By TIOL News Service

MUMBAI, AUG 10, 2016: THIS is a Revenue appeal.

The respondent, a provider of 'Banking and Financial services' had sought refund under Rule 5 of the CCR, 2004 in two claims.

The first refund claim dated 15th January 2014 related to the period April 2012 to June 2012 while the second filed on 23rd September 2013 related to the period from June 2012 to September 2012. The refund claims were allowed in part.

In both these claims, the issue of limitation was raised on the ground that computation of one year from the date of FIRCs would render it beyond the period of one year specified in section 11B of CEA, 1944 which has been adopted for processing of refund claims under notification 27/2012-CE(NT) dated 18th June 2012. Credit availed on invoices issued in the name of the appellant's office situated at Hyderabad was also rejected on the ground that the same did not find a mention in the registration certificate.

Almost the entire refund claim was allowed by the Commissioner (A) and, therefore, Revenue is in appeal before the CESTAT.

Revenue contests the sanction on the ground that credit was wrongly availed on the invoices issued to the Hyderabad office of the assessee and on the ground that the finding that relevant date is the last day of the relevant quarter of receipt of FIRCs instead of the dates on which the FIRCs had been issued is not in accordance with the notification.

None appeared for the respondent.

The Bench observed -

++ Considering that there is no dispute about the receipt of services by the respondent and the utilization thereof being permissible even without registration under Finance Act, 1994, the rejection of invoices raised on an address that is not included in the registration certificate would not sustain.

++ The procedure laid down in the notification restricts filing of claims to only once in every quarter.

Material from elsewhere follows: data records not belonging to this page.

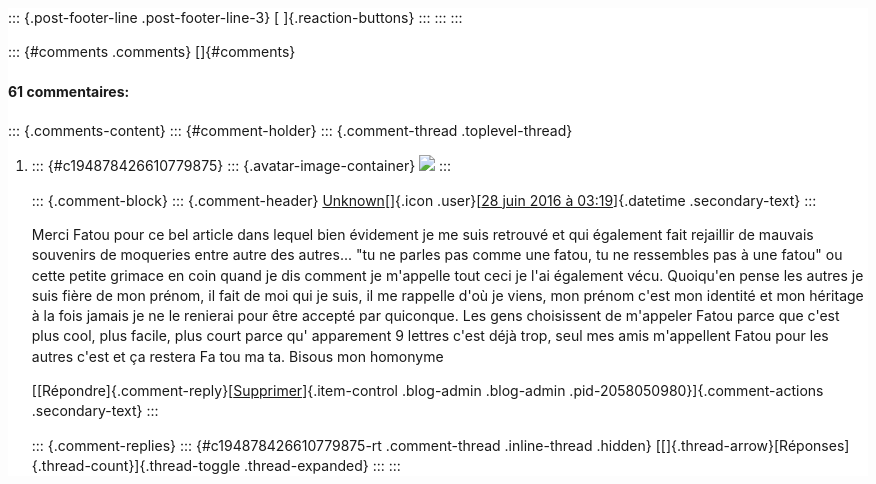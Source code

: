 ::: {.post-footer-line .post-footer-line-3}
[ ]{.reaction-buttons}
:::
:::
:::

::: {#comments .comments}
[]{#comments}

#### 61 commentaires:

::: {.comments-content}
::: {#comment-holder}
::: {.comment-thread .toplevel-thread}
1.  ::: {#c194878426610779875}
    ::: {.avatar-image-container}
    ![](//lh3.googleusercontent.com/zFdxGE77vvD2w5xHy6jkVuElKv-U9_9qLkRYK8OnbDeJPtjSZ82UPq5w6hJ-SA=s35)
    :::

    ::: {.comment-block}
    ::: {.comment-header}
    [Unknown](https://www.blogger.com/profile/02711036104821570932)[]{.icon
    .user}[[28 juin 2016 à
    03:19](http://www.blackbeautybag.com/2016/06/je-mapelle-fatou-ca-vous-pose-un.html?showComment=1467076769162#c194878426610779875)]{.datetime
    .secondary-text}
    :::

    Merci Fatou pour ce bel article dans lequel bien évidement je me
    suis retrouvé et qui également fait rejaillir de mauvais souvenirs
    de moqueries entre autre des autres... \"tu ne parles pas comme une
    fatou, tu ne ressembles pas à une fatou\" ou cette petite grimace en
    coin quand je dis comment je m\'appelle tout ceci je l\'ai également
    vécu. Quoiqu\'en pense les autres je suis fière de mon prénom, il
    fait de moi qui je suis, il me rappelle d\'où je viens, mon prénom
    c\'est mon identité et mon héritage à la fois jamais je ne le
    renierai pour être accepté par quiconque. Les gens choisissent de
    m\'appeler Fatou parce que c\'est plus cool, plus facile, plus court
    parce qu\' apparement 9 lettres c\'est déjà trop, seul mes amis
    m\'appellent Fatou pour les autres c\'est et ça restera Fa tou ma
    ta. Bisous mon homonyme

    [[Répondre]{.comment-reply}[[Supprimer](https://www.blogger.com/delete-comment.g?blogID=2627654902761626672&postID=194878426610779875)]{.item-control
    .blog-admin .blog-admin .pid-2058050980}]{.comment-actions
    .secondary-text}
    :::

    ::: {.comment-replies}
    ::: {#c194878426610779875-rt .comment-thread .inline-thread .hidden}
    [[]{.thread-arrow}[Réponses]{.thread-count}]{.thread-toggle
    .thread-expanded}
    :::
    :::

It is also settled law that limitation will become operative only with reference to date of FIRC. Harmonious reading of both these would extend that relevant date to be the last date of the quarter in which the FIRCs were received.

++ Refund under CENVAT Credit Rules, 2004 mandate production of FIRCs as proof evidence of receipt of foreign convertible currency. Date of export would be an impractical deadline to compute the permissible period for seeking refund. Hence, the settled law relating to the date of issue of FIRCs being acceptable for compliance to the procedure laid down in notification 27/2012-CE(NT). The restrictions imposed on filing of refund claim cannot be further restricted by computing the deadline from the date of issue of FIRCs. Accordingly, there is no flaw in the findings of the first appellate authority that last date of quarter in which the FIRCs were issued should be the relevant date for computing the period within which the refund should be sought.

Holding that the Revenue appeal is devoid of merits, the same was dismissed.